The two-day youth camp was part of the Wakayama Activation Program inaugurated by SUNCITY GROUP HOLDINGS JAPAN. Training was facilitated by some of Japan’s top performance coaches, including eight-time foiling Moth class national champion, Hiroki Goto and featured the WASZP class foiling dinghy. The camp also included a marine environment conservation seminar by Mr. Ken Hirai, a local marine environmental activist and director at NPO Wakayama Environment Network, who helped the youngsters gain a better understanding of marine conservation efforts. Following the seminar Japan SailGP Team members, the youth camp attendees and SUNCITY GROUP employees assisted in a beach clean-up.
The camp was designed to help create a pathway for young people to gain experience for a future in sailing as well as learn about innovative solutions to complex environmental challenges. The camp also spotlighted Wakayama and the regional development that is underway to revitalize and develop Wakayama as the home of sailing.
Japan SailGP Team COO Sofuku said: “Sixteen young sailors attended the camp and I was very impressed with the enthusiasm and skill of those involved. It was great to have female participation in the event as well as teach the youngsters about the marine environment and conservation, something that is important to us at SailGP having recently launched our Race for the Future purpose-led agenda aimed at accelerating change to a cleaner and more inclusive future. We hope that this is the first of many camps in Japan and it will help to inspire and accelerate the sport in the region as well as build a pathway and opportunities for young sailors within the industry.”

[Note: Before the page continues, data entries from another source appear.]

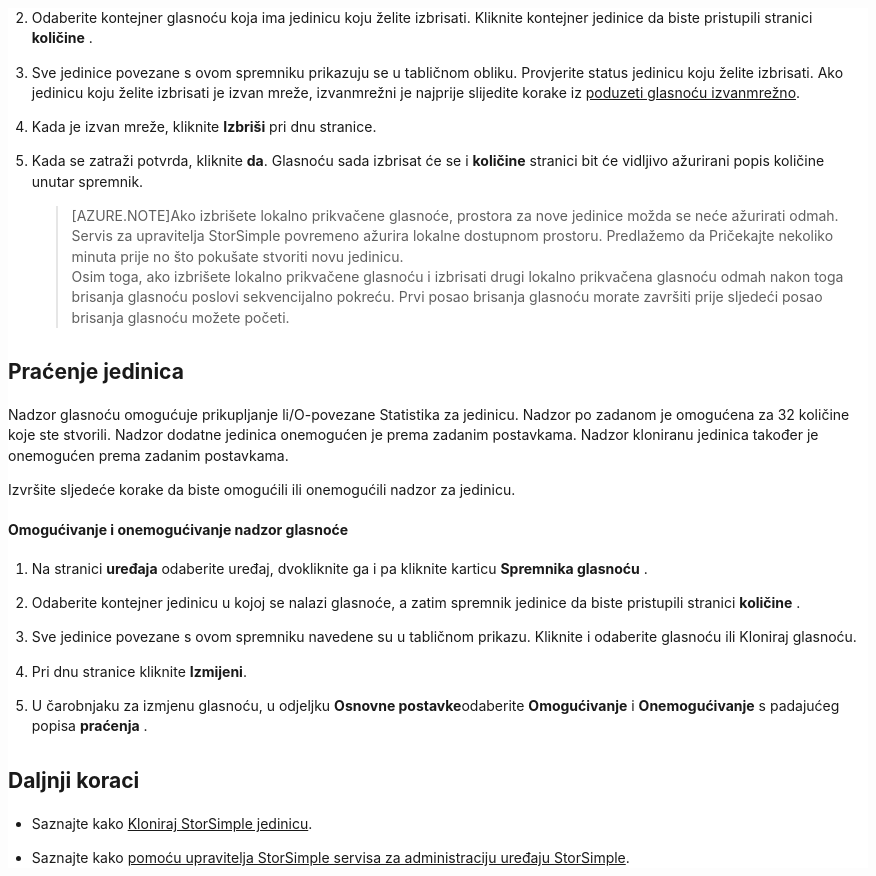 2. Odaberite kontejner glasnoću koja ima jedinicu koju želite izbrisati. Kliknite kontejner jedinice da biste pristupili stranici **količine** .

3. Sve jedinice povezane s ovom spremniku prikazuju se u tabličnom obliku. Provjerite status jedinicu koju želite izbrisati. Ako jedinicu koju želite izbrisati je izvan mreže, izvanmrežni je najprije slijedite korake iz [poduzeti glasnoću izvanmrežno](#take-a-volume-offline).

4. Kada je izvan mreže, kliknite **Izbriši** pri dnu stranice.

5. Kada se zatraži potvrda, kliknite **da**. Glasnoću sada izbrisat će se i **količine** stranici bit će vidljivo ažurirani popis količine unutar spremnik.

    >[AZURE.NOTE]Ako izbrišete lokalno prikvačene glasnoće, prostora za nove jedinice možda se neće ažurirati odmah. Servis za upravitelja StorSimple povremeno ažurira lokalne dostupnom prostoru. Predlažemo da Pričekajte nekoliko minuta prije no što pokušate stvoriti novu jedinicu.<br> Osim toga, ako izbrišete lokalno prikvačene glasnoću i izbrisati drugi lokalno prikvačena glasnoću odmah nakon toga brisanja glasnoću poslovi sekvencijalno pokreću. Prvi posao brisanja glasnoću morate završiti prije sljedeći posao brisanja glasnoću možete početi.
 
## <a name="monitor-a-volume"></a>Praćenje jedinica

Nadzor glasnoću omogućuje prikupljanje li/O-povezane Statistika za jedinicu. Nadzor po zadanom je omogućena za 32 količine koje ste stvorili. Nadzor dodatne jedinica onemogućen je prema zadanim postavkama. Nadzor kloniranu jedinica također je onemogućen prema zadanim postavkama.

Izvršite sljedeće korake da biste omogućili ili onemogućili nadzor za jedinicu.

#### <a name="to-enable-or-disable-volume-monitoring"></a>Omogućivanje i onemogućivanje nadzor glasnoće

1. Na stranici **uređaja** odaberite uređaj, dvokliknite ga i pa kliknite karticu **Spremnika glasnoću** .

2. Odaberite kontejner jedinicu u kojoj se nalazi glasnoće, a zatim spremnik jedinice da biste pristupili stranici **količine** .

3. Sve jedinice povezane s ovom spremniku navedene su u tabličnom prikazu. Kliknite i odaberite glasnoću ili Kloniraj glasnoću.

4. Pri dnu stranice kliknite **Izmijeni**.

5. U čarobnjaku za izmjenu glasnoću, u odjeljku **Osnovne postavke**odaberite **Omogućivanje** i **Onemogućivanje** s padajućeg popisa **praćenja** .

## <a name="next-steps"></a>Daljnji koraci

- Saznajte kako [Kloniraj StorSimple jedinicu](storsimple-clone-volume.md).

- Saznajte kako [pomoću upravitelja StorSimple servisa za administraciju uređaju StorSimple](storsimple-manager-service-administration.md).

Eight-time Moth class national champion Hiroki Goto said: “It was great to provide an opportunity for the young sailors to experience foiling for the first time. We had some really good wind conditions and I was particularly pleased that everyone successfully managed to foil and, most importantly, enjoyed themselves. To develop a pathway in the sport we need to create opportunities and access from an early age to try foiling, which was exactly the aim of this camp. Hopefully we will see some of the young sailors today participating in SailGP in the future.”

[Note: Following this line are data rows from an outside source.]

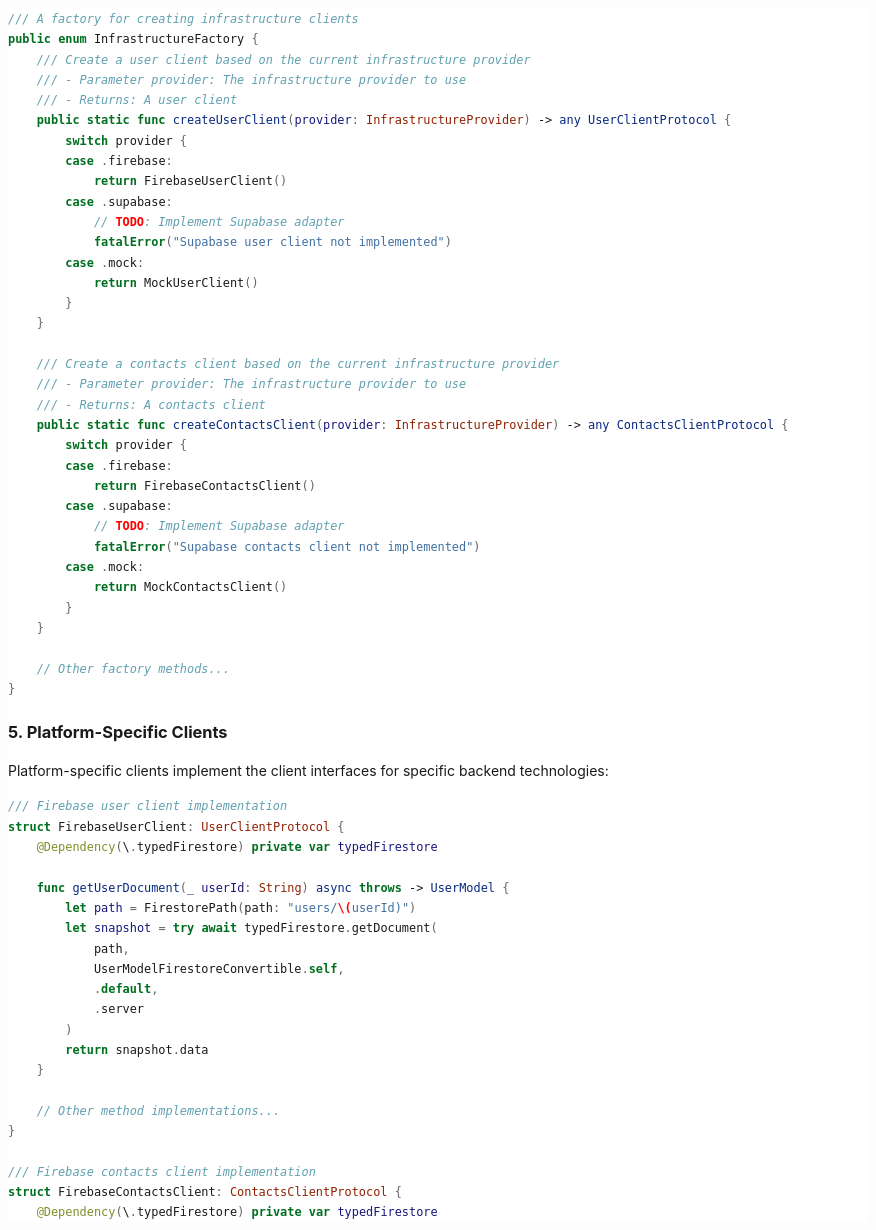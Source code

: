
 ```swift
/// A factory for creating infrastructure clients
public enum InfrastructureFactory {
    /// Create a user client based on the current infrastructure provider
    /// - Parameter provider: The infrastructure provider to use
    /// - Returns: A user client
    public static func createUserClient(provider: InfrastructureProvider) -> any UserClientProtocol {
        switch provider {
        case .firebase:
            return FirebaseUserClient()
        case .supabase:
            // TODO: Implement Supabase adapter
            fatalError("Supabase user client not implemented")
        case .mock:
            return MockUserClient()
        }
    }
    
    /// Create a contacts client based on the current infrastructure provider
    /// - Parameter provider: The infrastructure provider to use
    /// - Returns: A contacts client
    public static func createContactsClient(provider: InfrastructureProvider) -> any ContactsClientProtocol {
        switch provider {
        case .firebase:
            return FirebaseContactsClient()
        case .supabase:
            // TODO: Implement Supabase adapter
            fatalError("Supabase contacts client not implemented")
        case .mock:
            return MockContactsClient()
        }
    }
    
    // Other factory methods...
}
```

### 5. Platform-Specific Clients

Platform-specific clients implement the client interfaces for specific backend technologies:

```swift
/// Firebase user client implementation
struct FirebaseUserClient: UserClientProtocol {
    @Dependency(\.typedFirestore) private var typedFirestore
    
    func getUserDocument(_ userId: String) async throws -> UserModel {
        let path = FirestorePath(path: "users/\(userId)")
        let snapshot = try await typedFirestore.getDocument(
            path,
            UserModelFirestoreConvertible.self,
            .default,
            .server
        )
        return snapshot.data
    }
    
    // Other method implementations...
}

/// Firebase contacts client implementation
struct FirebaseContactsClient: ContactsClientProtocol {
    @Dependency(\.typedFirestore) private var typedFirestore
```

Sara Umemoto, a student who participated, said: “This was an amazing experience, I didn’t know if I would be able to foil but am really glad that I could and the feeling of the wind blowing past me was like nothing I had ever experienced before. Wakayama was a great place to experience foiling for the first time, with a great view of the mountains and varied wind conditions. Now I just want to practice in Wakayama and get better at it and who knows where that could lead one day.”